Items listed in a dataset -
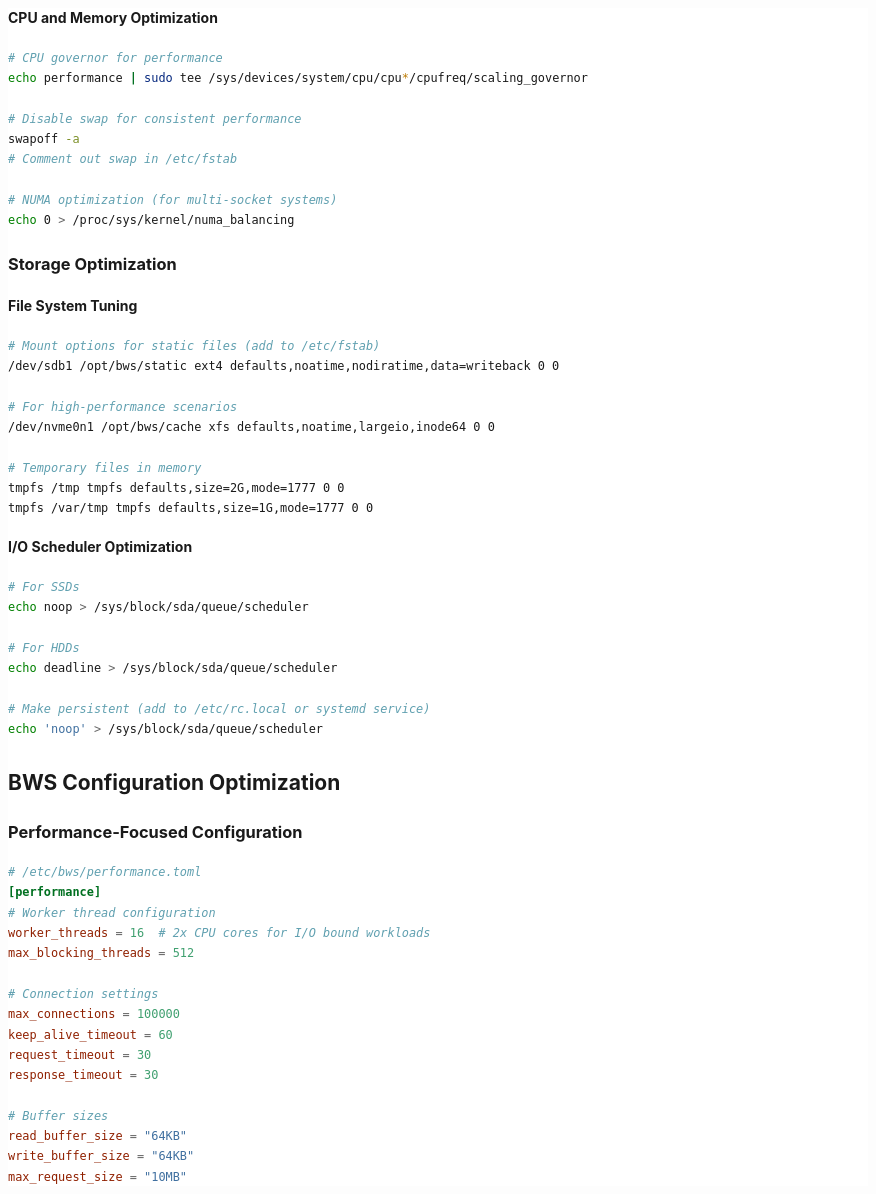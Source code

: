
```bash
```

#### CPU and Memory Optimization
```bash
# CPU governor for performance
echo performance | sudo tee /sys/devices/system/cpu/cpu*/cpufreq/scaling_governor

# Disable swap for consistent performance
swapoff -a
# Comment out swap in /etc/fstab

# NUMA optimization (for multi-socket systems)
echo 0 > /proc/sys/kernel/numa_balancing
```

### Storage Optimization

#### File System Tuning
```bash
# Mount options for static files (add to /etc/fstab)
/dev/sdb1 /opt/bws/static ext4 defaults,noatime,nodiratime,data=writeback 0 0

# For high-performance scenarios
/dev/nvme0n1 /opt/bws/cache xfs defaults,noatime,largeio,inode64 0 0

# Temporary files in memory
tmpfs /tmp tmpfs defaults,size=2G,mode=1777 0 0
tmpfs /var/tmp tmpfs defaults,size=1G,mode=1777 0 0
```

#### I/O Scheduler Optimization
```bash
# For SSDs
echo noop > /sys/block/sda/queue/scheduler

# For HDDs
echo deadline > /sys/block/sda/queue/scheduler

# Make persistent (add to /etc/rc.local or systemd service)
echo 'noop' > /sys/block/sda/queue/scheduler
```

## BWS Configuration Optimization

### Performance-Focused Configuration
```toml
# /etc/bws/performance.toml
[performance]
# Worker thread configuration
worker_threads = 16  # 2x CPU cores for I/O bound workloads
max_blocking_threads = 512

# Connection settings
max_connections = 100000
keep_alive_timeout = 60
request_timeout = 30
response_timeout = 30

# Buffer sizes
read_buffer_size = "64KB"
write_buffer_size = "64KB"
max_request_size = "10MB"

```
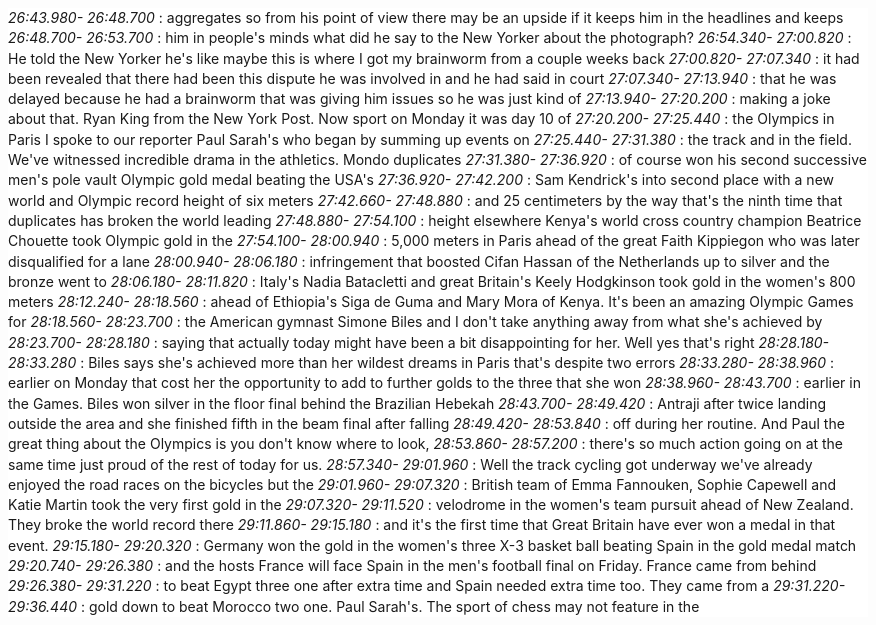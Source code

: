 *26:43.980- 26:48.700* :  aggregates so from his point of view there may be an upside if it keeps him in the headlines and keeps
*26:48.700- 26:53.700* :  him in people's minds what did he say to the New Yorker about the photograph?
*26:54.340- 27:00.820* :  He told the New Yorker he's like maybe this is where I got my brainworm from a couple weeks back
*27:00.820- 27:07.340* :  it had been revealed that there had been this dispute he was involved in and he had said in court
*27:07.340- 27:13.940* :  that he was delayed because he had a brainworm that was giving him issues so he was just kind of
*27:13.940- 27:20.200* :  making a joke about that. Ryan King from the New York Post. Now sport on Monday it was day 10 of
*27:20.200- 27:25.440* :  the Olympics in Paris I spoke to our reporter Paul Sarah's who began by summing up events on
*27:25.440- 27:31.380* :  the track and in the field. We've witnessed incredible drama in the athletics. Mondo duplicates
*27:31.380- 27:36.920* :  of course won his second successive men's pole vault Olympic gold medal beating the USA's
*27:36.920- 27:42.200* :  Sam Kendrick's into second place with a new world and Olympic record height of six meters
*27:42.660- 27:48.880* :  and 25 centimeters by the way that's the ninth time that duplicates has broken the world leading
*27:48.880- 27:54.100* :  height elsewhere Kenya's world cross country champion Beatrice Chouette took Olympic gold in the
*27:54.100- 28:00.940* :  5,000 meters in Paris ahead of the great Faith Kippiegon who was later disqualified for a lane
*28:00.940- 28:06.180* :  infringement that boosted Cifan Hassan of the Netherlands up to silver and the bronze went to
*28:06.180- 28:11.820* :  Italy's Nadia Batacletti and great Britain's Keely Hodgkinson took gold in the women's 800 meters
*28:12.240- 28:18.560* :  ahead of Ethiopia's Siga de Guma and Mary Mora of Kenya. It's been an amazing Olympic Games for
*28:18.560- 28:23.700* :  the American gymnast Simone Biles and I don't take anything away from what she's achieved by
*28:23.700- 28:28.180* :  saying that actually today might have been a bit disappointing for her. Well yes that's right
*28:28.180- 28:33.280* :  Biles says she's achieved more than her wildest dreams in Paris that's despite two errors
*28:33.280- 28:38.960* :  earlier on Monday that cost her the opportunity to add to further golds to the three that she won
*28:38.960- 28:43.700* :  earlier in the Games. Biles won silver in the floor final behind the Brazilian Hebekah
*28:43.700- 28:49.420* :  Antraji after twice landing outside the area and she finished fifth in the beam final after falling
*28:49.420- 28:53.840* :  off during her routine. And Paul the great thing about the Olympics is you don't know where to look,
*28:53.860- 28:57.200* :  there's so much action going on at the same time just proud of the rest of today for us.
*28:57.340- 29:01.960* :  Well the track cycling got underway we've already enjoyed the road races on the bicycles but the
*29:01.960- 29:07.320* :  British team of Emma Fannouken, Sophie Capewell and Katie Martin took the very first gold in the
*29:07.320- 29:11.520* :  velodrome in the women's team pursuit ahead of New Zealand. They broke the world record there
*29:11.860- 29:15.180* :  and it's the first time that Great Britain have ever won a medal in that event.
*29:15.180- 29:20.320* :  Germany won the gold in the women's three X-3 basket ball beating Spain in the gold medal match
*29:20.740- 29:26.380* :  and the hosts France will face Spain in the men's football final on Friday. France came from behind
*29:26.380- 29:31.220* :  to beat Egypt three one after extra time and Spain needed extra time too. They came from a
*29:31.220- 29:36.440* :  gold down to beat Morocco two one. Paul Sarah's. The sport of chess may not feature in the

What is required -
Find the word "queue" in the data and show each line that holds it.

Worked solution -
echo noop > /sys/block/sda/queue/scheduler
echo deadline > /sys/block/sda/queue/scheduler
echo 'noop' > /sys/block/sda/queue/scheduler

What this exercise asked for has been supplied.